Hoffer’a göre çıkış noktası hangi kavram (din, milliyet vb.) olursa olsun toplumsal nitelikteki hareketler benzer motivasyonlar ile meydana gelmekte bazen faydalı bazen de yıkıcı sonuçlar doğurmaktadır. Kesin inançlı bireylerin katıldıkları toplumsal hareketlere tutunma biçimlerinin genelde mantığını, doğruluğunu ve makuliyetini sorgulamaksızın fanatizm düzeyinde olduğunu ifade eden yazarın, söz konusu eserini kimseyi ikna etmek için yazmadığını vurgulaması oldukça dikkat çekicidir. Öyle ki Hoffer önsözde Monteigne’den “Bütün söylediklerim, karşılıklı bir sohbettir ve hiçbiri öğüt niteliğinde değildir. Bu kadar serbest konuşabiliyorsam bu, başkalarını kendime inandırmak zorunda olmadığım içindir.” alıntısını yapmış ve kendi anlatısının da bir inanca davetten ziyade gözlem paylaşımı olduğunu ifade etmiştir.
Kitap dört bölümden oluşmaktadır. “Kitle hareketlerinin çekici yönleri” adını taşıyan ilk başlık ile bireyleri toplumsal hareketlere katılmaya sevk eden faktörler ve katılan insanların profilleri üzerinde durulmaktadır. Buna göre bu hareketlere “beğenmediği benliğinden uzaklaşmak isteyenler” “atılanlar ve itilenler” katılmakta ve bazen yeni bir geleceğin tuğlalarını oluşturmaktadırlar.

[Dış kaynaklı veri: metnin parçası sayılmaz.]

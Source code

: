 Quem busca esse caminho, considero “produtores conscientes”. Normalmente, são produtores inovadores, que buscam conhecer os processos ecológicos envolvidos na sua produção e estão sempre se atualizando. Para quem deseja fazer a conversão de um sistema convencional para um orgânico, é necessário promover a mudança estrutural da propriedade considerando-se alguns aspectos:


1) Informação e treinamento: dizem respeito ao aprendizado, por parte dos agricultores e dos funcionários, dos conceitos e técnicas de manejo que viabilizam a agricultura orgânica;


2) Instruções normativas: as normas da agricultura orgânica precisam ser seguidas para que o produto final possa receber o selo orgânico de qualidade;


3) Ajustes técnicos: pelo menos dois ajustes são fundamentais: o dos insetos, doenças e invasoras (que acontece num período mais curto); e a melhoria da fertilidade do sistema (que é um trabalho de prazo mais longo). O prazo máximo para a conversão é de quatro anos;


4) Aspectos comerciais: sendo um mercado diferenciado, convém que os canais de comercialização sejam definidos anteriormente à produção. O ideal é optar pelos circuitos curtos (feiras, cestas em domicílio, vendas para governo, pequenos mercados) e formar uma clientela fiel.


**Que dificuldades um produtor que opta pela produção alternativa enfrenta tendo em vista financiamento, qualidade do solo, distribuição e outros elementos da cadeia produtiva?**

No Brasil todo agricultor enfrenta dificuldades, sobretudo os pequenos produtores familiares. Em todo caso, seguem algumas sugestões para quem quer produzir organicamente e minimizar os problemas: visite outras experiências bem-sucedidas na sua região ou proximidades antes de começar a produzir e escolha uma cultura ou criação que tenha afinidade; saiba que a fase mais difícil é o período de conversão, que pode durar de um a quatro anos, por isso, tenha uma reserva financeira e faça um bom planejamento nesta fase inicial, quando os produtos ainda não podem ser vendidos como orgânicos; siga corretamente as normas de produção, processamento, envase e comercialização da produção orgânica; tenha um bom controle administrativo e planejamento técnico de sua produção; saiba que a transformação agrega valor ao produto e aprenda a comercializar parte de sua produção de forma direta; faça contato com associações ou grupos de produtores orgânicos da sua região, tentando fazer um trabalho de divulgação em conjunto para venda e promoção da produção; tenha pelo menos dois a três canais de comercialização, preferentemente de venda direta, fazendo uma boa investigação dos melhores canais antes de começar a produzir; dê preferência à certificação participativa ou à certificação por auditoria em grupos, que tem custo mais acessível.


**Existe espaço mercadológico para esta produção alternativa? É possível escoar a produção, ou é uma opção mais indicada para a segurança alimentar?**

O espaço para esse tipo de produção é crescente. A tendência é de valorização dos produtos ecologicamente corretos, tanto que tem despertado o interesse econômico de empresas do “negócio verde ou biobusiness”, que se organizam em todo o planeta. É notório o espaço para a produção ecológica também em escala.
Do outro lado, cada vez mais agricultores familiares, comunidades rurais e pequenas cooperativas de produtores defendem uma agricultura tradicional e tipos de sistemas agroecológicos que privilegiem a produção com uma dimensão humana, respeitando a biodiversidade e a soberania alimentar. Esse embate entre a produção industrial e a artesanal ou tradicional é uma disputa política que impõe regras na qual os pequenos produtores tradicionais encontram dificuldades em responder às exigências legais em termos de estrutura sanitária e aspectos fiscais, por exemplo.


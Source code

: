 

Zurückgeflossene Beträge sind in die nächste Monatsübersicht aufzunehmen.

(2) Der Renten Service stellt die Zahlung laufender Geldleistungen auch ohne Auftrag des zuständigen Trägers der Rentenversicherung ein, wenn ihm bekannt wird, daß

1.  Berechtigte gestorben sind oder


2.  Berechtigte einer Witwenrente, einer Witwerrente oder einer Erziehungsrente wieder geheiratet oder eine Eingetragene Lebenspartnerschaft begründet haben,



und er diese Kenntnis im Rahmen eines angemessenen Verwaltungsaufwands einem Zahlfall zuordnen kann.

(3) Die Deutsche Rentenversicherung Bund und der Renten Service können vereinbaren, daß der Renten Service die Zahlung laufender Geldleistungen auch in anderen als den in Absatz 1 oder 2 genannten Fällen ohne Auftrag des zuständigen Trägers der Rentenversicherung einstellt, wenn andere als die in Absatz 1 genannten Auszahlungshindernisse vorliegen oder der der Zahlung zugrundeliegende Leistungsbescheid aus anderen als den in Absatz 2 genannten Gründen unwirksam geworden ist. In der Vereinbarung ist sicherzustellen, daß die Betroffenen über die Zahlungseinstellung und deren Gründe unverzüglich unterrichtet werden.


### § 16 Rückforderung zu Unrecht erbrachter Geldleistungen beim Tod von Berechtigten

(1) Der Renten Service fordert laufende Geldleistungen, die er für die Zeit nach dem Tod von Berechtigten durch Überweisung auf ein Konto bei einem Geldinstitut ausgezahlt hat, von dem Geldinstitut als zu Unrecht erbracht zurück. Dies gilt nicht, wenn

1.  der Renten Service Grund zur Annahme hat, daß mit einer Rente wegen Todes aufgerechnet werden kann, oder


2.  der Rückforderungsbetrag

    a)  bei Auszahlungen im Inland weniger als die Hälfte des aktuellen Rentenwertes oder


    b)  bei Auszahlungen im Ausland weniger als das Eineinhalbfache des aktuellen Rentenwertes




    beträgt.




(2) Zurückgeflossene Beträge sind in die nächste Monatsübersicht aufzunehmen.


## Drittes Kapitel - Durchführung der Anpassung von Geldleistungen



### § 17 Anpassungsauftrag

“İnanç değiştirmeye hazır kişiler” isimli ikinci başlık altında ise bir grubun, hareketin, inancın mensubu olan kesin inançlının psikolojisi ve bu mensubiyetin bireye kazandırdıkları incelenmektedir. “Bir şeyden nefret ettiği zaman aynı şeyden nefret eden taraftarları daima arayan” insan hem destek talebini, dayanışma duygularını tatmin edecek hem de kendisine sosyal bir kimlik inşa edecektir. Yoğunlukla sosyoekonomik anlamda dezavantajlı kişilere kendisine yeni bir kimlik kazandırdığı için katıldığı bir inanışın/hareketin doğruluğunu sorgulamak bireyde kimlik kaybına sebep olacağı endişesiyle bu sorgulamanın aksine aşırı bağlanma refleksi geliştirir. Böylece neye niçin inandığını ve mensup olduğunu bilmeyen fanatik tipler ortaya çıkmaktadır.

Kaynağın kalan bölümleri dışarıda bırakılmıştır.